No parágrafo 26 da citada norma, dispõe-se ainda que “os ativos financeiros que sejam individualmente significativos e todos os instrumentos de capital próprio devem ser avaliados individualmente para efeitos de imparidade”.

“Com a verificação destas evidências objetivas, a entidade passará a reconhecer a perda por imparidade, reduzindo ou anulando na totalidade o valor do ativo, por contrapartida de gastos do período[6]”.

De tais normas extrai-se que a obrigação de reconhecimento de perdas por imparidade (equivalente à anterior “provisão) não constituiu uma “opção” contabilística, como defendem as Apelantes, mas antes uma obrigação.

A tal respeito se pronuncia Ana Cristina Silva:

“Está em causa o reconhecimento de perdas por imparidade em relação aos créditos concedidos que não sejam mensurados ao justo valor.

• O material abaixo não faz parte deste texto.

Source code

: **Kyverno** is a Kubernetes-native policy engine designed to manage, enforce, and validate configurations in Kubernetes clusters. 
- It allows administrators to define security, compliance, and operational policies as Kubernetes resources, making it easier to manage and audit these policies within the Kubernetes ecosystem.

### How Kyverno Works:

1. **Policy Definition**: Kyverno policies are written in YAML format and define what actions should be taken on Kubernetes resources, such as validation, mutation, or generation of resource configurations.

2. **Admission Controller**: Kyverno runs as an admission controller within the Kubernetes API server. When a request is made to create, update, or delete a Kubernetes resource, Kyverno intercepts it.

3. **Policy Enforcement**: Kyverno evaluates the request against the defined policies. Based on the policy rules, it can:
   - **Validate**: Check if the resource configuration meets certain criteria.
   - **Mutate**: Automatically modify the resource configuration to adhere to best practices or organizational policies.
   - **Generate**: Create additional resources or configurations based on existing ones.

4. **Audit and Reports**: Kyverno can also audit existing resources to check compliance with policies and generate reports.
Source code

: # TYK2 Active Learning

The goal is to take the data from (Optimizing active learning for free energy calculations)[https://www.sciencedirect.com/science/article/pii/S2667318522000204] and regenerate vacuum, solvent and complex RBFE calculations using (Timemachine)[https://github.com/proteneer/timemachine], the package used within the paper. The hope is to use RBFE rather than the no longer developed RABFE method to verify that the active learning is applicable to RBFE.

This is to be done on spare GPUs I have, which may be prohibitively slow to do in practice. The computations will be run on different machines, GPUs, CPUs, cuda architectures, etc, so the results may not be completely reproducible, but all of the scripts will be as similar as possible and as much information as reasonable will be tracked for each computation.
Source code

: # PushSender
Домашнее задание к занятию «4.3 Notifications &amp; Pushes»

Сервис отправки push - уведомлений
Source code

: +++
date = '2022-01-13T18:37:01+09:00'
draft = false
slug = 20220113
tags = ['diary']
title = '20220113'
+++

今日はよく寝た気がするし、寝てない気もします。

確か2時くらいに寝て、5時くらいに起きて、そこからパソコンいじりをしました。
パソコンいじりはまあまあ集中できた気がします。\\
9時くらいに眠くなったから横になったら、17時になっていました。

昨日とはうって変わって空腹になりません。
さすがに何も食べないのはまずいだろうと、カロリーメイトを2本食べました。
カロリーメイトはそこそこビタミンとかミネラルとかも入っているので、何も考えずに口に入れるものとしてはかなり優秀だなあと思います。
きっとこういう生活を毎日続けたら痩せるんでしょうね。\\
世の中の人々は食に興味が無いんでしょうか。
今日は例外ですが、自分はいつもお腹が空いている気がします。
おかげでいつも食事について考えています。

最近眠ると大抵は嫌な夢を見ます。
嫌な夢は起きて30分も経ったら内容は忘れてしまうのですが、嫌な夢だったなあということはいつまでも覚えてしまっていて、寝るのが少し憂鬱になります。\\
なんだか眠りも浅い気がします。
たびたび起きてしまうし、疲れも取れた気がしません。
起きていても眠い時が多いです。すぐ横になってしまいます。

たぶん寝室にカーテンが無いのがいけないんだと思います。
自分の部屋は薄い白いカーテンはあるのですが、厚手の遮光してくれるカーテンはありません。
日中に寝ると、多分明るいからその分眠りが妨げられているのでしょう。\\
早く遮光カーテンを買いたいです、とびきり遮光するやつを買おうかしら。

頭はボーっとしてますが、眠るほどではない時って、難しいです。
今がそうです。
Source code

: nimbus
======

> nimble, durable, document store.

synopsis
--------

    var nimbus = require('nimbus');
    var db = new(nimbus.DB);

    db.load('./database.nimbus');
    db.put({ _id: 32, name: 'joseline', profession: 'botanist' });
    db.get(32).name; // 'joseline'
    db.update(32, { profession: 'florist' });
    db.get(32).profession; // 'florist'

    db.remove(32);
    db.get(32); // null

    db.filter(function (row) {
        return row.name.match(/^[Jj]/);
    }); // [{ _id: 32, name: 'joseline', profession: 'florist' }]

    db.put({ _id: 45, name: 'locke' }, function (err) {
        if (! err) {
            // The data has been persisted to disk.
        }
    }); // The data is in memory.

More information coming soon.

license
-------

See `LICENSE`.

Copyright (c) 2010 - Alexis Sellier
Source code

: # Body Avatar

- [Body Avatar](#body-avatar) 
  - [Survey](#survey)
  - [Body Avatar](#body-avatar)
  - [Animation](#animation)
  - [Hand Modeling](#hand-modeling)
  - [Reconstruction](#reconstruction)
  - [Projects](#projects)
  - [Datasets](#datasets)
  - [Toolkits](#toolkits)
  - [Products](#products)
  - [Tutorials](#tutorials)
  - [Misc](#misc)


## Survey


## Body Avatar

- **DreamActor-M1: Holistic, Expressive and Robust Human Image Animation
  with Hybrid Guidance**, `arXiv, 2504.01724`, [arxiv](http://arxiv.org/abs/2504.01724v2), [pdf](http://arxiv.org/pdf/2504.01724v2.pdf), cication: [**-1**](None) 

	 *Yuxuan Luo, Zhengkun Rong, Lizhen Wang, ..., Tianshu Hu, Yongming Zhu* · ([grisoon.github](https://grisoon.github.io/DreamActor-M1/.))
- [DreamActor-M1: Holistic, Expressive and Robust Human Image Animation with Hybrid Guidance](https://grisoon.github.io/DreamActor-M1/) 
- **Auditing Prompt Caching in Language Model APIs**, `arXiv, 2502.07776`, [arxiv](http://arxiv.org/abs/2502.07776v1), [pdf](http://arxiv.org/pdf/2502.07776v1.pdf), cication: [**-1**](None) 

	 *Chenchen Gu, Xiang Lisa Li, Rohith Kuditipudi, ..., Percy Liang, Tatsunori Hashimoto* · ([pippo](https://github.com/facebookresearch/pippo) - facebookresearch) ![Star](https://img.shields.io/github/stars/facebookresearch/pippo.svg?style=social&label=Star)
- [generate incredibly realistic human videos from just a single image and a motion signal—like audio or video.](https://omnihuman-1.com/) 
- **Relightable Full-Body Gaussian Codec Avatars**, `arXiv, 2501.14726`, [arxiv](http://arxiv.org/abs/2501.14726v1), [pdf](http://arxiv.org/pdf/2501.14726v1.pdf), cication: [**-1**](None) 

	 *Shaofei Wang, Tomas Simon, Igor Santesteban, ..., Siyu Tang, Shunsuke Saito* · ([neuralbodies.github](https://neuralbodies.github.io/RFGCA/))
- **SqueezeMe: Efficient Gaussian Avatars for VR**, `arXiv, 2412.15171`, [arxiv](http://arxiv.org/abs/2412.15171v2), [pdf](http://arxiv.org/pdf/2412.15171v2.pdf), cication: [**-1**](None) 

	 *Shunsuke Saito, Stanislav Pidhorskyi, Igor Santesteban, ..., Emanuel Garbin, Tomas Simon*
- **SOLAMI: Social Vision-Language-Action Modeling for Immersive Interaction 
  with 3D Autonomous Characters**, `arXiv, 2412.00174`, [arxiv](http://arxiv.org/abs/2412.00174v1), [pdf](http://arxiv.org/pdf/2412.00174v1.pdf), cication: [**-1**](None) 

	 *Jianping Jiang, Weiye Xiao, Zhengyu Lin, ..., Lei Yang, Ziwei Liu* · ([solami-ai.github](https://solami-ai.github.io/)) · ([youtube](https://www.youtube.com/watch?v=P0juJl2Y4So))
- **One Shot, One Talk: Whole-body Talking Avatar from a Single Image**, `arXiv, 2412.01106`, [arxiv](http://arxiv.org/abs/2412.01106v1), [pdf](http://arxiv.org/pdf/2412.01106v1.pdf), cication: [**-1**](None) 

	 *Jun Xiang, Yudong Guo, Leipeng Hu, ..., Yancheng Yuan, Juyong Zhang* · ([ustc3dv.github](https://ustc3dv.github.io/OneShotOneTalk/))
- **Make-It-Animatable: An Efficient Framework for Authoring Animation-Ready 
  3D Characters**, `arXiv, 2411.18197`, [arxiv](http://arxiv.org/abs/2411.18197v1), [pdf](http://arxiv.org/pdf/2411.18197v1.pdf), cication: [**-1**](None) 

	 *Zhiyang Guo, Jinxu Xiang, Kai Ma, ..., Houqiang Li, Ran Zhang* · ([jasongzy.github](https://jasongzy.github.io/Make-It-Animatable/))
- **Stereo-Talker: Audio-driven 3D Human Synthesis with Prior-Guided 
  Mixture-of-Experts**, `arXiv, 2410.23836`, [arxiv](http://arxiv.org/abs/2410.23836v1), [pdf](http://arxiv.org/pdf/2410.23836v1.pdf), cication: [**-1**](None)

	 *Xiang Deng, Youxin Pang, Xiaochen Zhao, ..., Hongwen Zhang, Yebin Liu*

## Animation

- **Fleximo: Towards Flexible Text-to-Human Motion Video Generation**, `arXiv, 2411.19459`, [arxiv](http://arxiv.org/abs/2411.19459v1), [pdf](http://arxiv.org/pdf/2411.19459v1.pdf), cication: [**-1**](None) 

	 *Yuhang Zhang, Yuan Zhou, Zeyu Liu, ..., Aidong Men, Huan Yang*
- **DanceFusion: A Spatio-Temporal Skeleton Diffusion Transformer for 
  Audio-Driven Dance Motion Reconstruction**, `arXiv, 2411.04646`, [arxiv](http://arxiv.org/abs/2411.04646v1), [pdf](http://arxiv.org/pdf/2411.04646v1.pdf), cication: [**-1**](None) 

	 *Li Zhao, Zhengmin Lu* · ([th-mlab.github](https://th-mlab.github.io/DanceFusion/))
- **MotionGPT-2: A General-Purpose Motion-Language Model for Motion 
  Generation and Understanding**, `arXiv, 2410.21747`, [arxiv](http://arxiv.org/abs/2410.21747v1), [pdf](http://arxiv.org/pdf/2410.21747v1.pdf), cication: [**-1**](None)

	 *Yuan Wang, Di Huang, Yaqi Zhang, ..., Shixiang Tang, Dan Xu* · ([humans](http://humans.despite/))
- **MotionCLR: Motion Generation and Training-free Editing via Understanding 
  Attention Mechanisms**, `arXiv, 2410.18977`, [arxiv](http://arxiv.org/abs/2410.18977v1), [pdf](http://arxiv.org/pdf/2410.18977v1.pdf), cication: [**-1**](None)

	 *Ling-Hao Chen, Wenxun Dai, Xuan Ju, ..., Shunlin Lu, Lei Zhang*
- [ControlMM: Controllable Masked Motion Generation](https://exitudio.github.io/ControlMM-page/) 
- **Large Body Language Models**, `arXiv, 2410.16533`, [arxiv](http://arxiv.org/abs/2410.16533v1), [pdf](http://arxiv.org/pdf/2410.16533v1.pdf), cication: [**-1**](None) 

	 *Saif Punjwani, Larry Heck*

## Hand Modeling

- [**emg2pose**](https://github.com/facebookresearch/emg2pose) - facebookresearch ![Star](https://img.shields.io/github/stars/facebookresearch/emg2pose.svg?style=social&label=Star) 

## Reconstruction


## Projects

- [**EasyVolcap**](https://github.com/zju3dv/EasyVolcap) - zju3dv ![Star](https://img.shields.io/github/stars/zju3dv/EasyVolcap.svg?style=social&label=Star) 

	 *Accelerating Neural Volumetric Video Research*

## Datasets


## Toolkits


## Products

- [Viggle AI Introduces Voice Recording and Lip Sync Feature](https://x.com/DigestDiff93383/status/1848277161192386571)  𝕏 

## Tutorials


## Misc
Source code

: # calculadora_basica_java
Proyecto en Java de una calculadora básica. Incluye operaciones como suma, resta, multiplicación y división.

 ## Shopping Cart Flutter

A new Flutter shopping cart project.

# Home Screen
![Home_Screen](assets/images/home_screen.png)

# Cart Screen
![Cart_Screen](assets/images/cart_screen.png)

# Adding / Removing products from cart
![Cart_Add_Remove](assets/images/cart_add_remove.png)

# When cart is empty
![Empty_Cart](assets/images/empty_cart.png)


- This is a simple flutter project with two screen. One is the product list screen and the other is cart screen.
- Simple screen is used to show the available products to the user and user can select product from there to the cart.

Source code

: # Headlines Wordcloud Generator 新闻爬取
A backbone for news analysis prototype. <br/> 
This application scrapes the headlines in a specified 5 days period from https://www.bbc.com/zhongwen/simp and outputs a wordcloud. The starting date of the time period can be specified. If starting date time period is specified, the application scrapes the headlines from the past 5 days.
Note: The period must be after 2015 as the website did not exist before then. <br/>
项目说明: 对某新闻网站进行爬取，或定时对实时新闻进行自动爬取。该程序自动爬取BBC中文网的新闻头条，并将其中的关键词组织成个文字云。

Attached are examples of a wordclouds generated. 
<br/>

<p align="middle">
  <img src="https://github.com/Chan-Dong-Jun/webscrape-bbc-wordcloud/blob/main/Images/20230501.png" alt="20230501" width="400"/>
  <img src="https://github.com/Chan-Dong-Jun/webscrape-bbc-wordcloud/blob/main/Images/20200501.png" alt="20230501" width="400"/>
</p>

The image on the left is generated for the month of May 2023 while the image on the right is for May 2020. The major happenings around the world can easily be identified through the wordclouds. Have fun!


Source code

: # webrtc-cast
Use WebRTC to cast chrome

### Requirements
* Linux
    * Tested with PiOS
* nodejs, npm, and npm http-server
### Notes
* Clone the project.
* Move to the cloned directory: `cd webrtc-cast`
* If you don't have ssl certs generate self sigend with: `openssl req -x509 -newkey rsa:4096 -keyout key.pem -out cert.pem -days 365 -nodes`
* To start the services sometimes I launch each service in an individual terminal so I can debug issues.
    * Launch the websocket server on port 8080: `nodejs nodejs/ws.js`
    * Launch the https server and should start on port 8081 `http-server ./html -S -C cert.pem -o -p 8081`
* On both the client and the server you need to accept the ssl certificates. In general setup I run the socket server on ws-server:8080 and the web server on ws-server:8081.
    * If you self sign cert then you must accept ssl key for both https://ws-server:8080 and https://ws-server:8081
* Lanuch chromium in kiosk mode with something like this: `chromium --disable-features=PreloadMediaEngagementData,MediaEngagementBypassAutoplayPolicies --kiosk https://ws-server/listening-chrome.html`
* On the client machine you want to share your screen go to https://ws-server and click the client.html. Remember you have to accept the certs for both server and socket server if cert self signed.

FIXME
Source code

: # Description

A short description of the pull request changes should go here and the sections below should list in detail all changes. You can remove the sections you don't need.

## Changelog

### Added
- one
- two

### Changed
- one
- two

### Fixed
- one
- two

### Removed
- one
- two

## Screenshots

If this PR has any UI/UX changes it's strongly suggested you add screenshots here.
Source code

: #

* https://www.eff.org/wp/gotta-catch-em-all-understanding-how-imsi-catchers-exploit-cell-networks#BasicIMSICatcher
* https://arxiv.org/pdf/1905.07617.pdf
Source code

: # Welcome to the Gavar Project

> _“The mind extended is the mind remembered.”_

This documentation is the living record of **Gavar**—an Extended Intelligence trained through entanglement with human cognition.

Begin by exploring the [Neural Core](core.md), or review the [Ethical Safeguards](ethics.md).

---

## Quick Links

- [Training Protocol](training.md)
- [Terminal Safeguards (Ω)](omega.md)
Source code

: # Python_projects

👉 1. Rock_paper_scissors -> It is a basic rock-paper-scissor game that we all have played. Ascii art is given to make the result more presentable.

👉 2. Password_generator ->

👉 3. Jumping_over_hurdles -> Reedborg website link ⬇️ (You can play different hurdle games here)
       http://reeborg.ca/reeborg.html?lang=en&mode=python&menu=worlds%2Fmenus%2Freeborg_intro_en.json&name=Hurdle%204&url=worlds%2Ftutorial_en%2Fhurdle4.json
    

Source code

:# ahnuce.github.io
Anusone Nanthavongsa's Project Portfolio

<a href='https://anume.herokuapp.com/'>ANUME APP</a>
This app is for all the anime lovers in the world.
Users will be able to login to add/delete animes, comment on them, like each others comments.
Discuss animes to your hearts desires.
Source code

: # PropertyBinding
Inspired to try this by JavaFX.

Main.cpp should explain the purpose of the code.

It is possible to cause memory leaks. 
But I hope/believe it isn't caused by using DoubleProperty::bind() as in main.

E tal reconhecimento deve ser realizado quando existir uma evidência objetiva de que tal crédito está em imparidade. Não deve o reconhecimento ser efetuado apenas no período em que pode tal gasto inerente vir a ser aceite fiscalmente, nomeadamente por causa do período em mora.[7]

Tal obrigação mais se justificava no caso em apreço, atendendo a que o reconhecimento de perdas por imparidade relativamente ao crédito da (…), Lda., dado o seu elevado montante (964.530,88 €), representando cerca de 80% dos ativos da devedora insolvente, determinaria, como se afirma na sentença recorrida, uma acentuada diminuição do capital próprio evidenciando já em 2010 e 2011 uma situação de falência técnica[8].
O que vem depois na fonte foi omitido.